Jeder der fünf Winkel­schleifer im Test kostet weniger als 35 Euro. Sie funk­tionieren immerhin befriedigend. Probleme gibt es aber in der Halt­barkeit. Jedes Gerät musste insgesamt etwa 30 Stunden Flach­stahl und Steinfliesen schneiden sowie Stahl schleifen. Bei Basic schafften zwei von drei Geräten nicht einmal die Hälfte der Zeit, bei Meister Basic hielten zwei Geräte keine 10 Stunden Dauer­einsatz aus – dann brannten die Motoren wegen Über­lastung durch. Wir haben diese Ergeb­nisse noch als ausreichend bewertet, weil Trenn­scheiben in der Regel nicht im Dauer­einsatz betrieben werden. Budget und Bonus hielten immerhin zwischen 17 und 23 Stunden – befriedigend. Nur der Winkel­schleifer von Skil kam problemlos durch die Dauer­prüfung.

Ähnlich die Schwing­schleifer: Basic, Budget und Meister Basic fielen bei dem Versuch durch, insgesamt etwa 50 Stunden verschiedene Holz- und Stahl­flächen zu schleifen. Mindestens zwei von drei geprüften Geräten schafften nicht einmal die Hälfte der Zeit. Weil Schwing­schleifer häufiger im Dauer­betrieb arbeiten, haben wir das mit mangelhaft bewertet. Allein der Schwing­schleifer von Black & Decker hat den Dauer­test ohne Schaden über­standen.

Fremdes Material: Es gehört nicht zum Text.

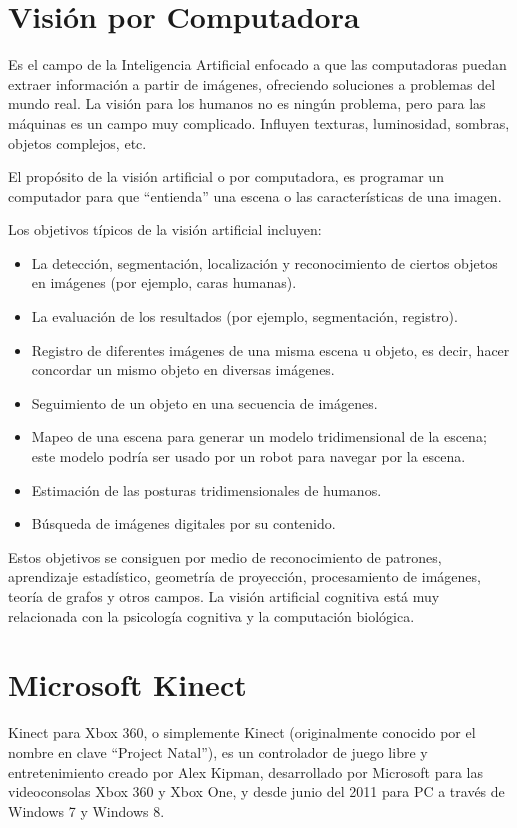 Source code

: \section{Visión por Computadora}
Es el campo de la Inteligencia Artificial enfocado a que las computadoras puedan extraer información a partir de imágenes, ofreciendo soluciones a problemas del mundo real. La visión para los humanos no es ningún problema, pero para las máquinas es un campo muy complicado. Influyen texturas, luminosidad, sombras, objetos complejos, etc.

El propósito de la visión artificial o por computadora, es programar un computador para que ``entienda'' una escena o las características de una imagen.

Los objetivos típicos de la visión artificial incluyen:

\begin{itemize}
	\itemsep1pt \parskip1pt 
	\item La detección, segmentación, localización y reconocimiento de ciertos objetos en imágenes (por ejemplo, caras humanas). \item La evaluación de los resultados (por ejemplo, segmentación, registro).
	\item Registro de diferentes imágenes de una misma escena u objeto, es decir, hacer concordar un mismo objeto en diversas imágenes.
	\item Seguimiento de un objeto en una secuencia de imágenes.
	\item Mapeo de una escena para generar un modelo tridimensional de la escena; este modelo podría ser usado por un robot para navegar por la escena.
	\item Estimación de las posturas tridimensionales de humanos.
	\item Búsqueda de imágenes digitales por su contenido.
\end{itemize}

Estos objetivos se consiguen por medio de reconocimiento de patrones, aprendizaje estadístico, geometría de proyección, procesamiento de imágenes, teoría de grafos y otros campos. La visión artificial cognitiva está muy relacionada con la psicología cognitiva y la computación biológica.

\section{Microsoft Kinect}
Kinect para Xbox 360, o simplemente Kinect (originalmente conocido por el nombre en clave ``Project Natal''), es un controlador de juego libre y entretenimiento creado por Alex Kipman, desarrollado por Microsoft para las videoconsolas Xbox 360 y Xbox One, y desde junio del 2011 para PC a través de Windows 7 y Windows 8.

Schwing­schleifer für ebene Flächen

Schleifgeräte mit vibrierender Schleifplatte wie Schwing­schleifer sind für den Fein­schliff ebener Flächen gedacht, vor allem auf Holz und Metall. Auf Lack lässt sich damit ein seidenmatter Glanz erzeugen. Ihr Material­abtrag ist eher gering, für den Grob­schliff sind sie daher wenig geeignet. Auch bei den Schwing­schleifern kommen Funk­tion und Hand­habung über befriedigende Ergeb­nisse nicht hinaus.
Tipp: Setzen Sie je nach Vorhaben Schleif­papier mit feiner oder grober Körnung ein. Für Flächen, die leicht schmieren wie Lack oder harzreiches Holz, gibt es spezielle Schleif­papiere mit größeren Lücken in der Körnung, damit sich das Papier beim Schleifen nicht zu schnell zusetzt.

Generell gilt: Mit leistungs­stärkeren Geräten werden Oberflächen schöner, Schnitte sauberer und die Arbeit gelingt wegen des größeren Material­abtrags schneller. Außerdem liegen die teureren Geräte besser in der Hand, das Arbeiten ist auf Dauer weniger anstrengend. Nicht zuletzt halten sie in der Regel auch länger.

Den Billigheimern fehlen außerdem viele Dinge, die das Arbeiten sicherer machen: Winkel­schleifern etwa ein elektronischer Sanft­anlauf sowie eine ohne Werk­zeug zu verstellende Schutz­haube und Spindel­arretierung, Schwing­schleifern eine eigene Staub­absaugung. Auch die Halterung für das Schleif­papier ist zum Teil schlecht, sodass die Papiere heraus­rutschen. Immerhin: Sicher­heits­mängel gab es im Test keine und nur in einem Fall kritische Schad­stoff­werte: Phthalat-Weichmacher im Griff des Basic-Schwing­schleifers.

Fazit: Für gelegentliche Schleif­arbeiten mag ein Billiggerät reichen. Wer aber viel zu schleifen hat, gute Ergeb­nisse erzielen und Spaß bei der Arbeit haben will, sollte mehr als 35 Euro einkalkulieren. Die teureren Geräte haben zudem meist einige Watt mehr Leistungs­reserven, sodass sie auch im Dauer­betrieb nicht durch­brennen.